Esta meditación de Morelli se corresponde fielmente con el primer movimiento de Horacio «mirando bien» la hoja seca que acaba de recoger en el capítulo 84. Y todo ello es propiamente la imagen de Cortázar mirando la novela, el libro, la literatura, y viendo en ellos, en primer lugar, ese “polvo de oro viejo”: oro, sí, pero en forma de polvo, y por añadidura viejo… Sobre todo -y paradójicamente- en la idea de novela, puesto que constituye el género literario moderno por antonomasia. Según Cortázar, profundo conocedor de la novela, en mil novecientos cincuenta y pico el género prácticamente ha dado de sí todo cuanto podía dar. No es una opinión espontánea, sino largamente meditada; se remonta por lo menos hasta 1947, cuando escribió el ensayo publicado póstumamente bajo el título “Teoría del túnel”, y cuyo segundo párrafo decía lo siguiente:
Desde ya: pretender explicarse la fisonomía contemporánea del hecho literario dentro de una línea tradicional donde el Libro, arca de la Alianza , merece un respeto fetichista del que la bibliofilia es signo exterior y la literatura sostén esencial, conduce al desconocimiento y malentendido del entero clima “literario” de nuestros días, malogra el esfuerzo inteligente pero no intuitivo de buena parte de la crítica literaria que se mantiene en las vías seculares por las mismas razones que lo hace la mayoría de los autores de libros.
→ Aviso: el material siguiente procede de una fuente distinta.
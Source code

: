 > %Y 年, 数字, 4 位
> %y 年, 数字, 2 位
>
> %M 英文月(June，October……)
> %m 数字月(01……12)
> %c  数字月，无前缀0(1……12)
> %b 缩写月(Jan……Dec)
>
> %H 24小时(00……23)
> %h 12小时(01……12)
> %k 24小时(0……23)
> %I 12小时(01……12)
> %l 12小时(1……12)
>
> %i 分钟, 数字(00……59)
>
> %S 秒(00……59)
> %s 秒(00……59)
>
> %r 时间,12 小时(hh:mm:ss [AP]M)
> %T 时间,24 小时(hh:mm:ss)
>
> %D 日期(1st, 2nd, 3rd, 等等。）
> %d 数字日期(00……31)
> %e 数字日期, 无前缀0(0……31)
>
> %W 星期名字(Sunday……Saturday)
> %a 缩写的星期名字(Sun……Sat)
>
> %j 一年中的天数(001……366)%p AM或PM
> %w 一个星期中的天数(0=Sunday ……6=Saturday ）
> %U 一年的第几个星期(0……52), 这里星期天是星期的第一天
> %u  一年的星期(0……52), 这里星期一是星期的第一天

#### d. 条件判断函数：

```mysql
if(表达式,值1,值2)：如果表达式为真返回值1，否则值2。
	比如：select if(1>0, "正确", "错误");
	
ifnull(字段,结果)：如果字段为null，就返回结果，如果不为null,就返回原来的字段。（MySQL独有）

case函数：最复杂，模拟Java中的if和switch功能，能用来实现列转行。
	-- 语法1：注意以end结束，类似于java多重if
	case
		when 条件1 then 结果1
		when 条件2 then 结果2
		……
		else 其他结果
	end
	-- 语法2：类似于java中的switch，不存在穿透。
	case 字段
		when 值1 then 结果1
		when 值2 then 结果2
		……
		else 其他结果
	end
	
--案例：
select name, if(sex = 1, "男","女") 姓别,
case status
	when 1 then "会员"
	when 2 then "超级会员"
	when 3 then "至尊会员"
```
La mayoría de los autores de libros… Pero en lo que se refiere a la novela, en particular, podríamos decir la totalidad de los autores. El capítulo 97 de Rayuela, que ya vimos en profundidad en nuestro primer expediente de «vía positiva», es claro y explícito con respecto a esto: En el siglo XX, si por un lado la continuidad del género con respecto al siglo XIX (“more Durrell”) no es más que pura autocomplacencia, tampoco los novelistas más originales e innovadores (“more Musil”, “more Beckett”) han logrado rebasar el marco gnoseológico propio del “pensamiento dialéctico”. Para Cortázar, que sí pretende ir más allá de ese marco, ni tan sólo autores de la talla de Samuel Beckett, Robert Musil o James Joyce (¡ni tan sólo Joyce, señor Lezama Lima!) han conseguido disipar nuestra tremenda tristeza de seres occidentales. El problema está en la misma idea de novela: “Como todas las criaturas de elección del Occidente, la novela se contenta con un orden cerrado” (cap. 79). Para todos los novelistas, ya sean continuistas o innovadores, sigue vigente una misma concepción de lo literario, dentro de cuyos límites han surgido todos sus frutos.
¿Qué es este “pensamiento dialéctico”? Al principio del capítulo 147 de Rayuela aparece de nuevo el concepto: “¿Qué epifanía [en cursiva en el original] podemos esperar si nos estamos ahogando en la más falsa de las libertades, la dialéctica judeocristiana?”. Podemos dejar de lado lo de “judeocristiana”, del mismo modo que antes podríamos haber dejado de lado a los eleatas, ya que el problema de fondo no está ni en los unos ni en los otros. Pronto veremos que destacados miembros tanto de la filosofía griega clásica como del mundo judeocristiano están del mismo lado de Cortázar. En realidad es la dialéctica, que ya figuraba como responsable del delito en el capítulo 79, a quien tenemos al otro lado del ring; pero la dialéctica elevada, en la Modernidad, a descripción única del mundo. La Dialéctica Absoluta.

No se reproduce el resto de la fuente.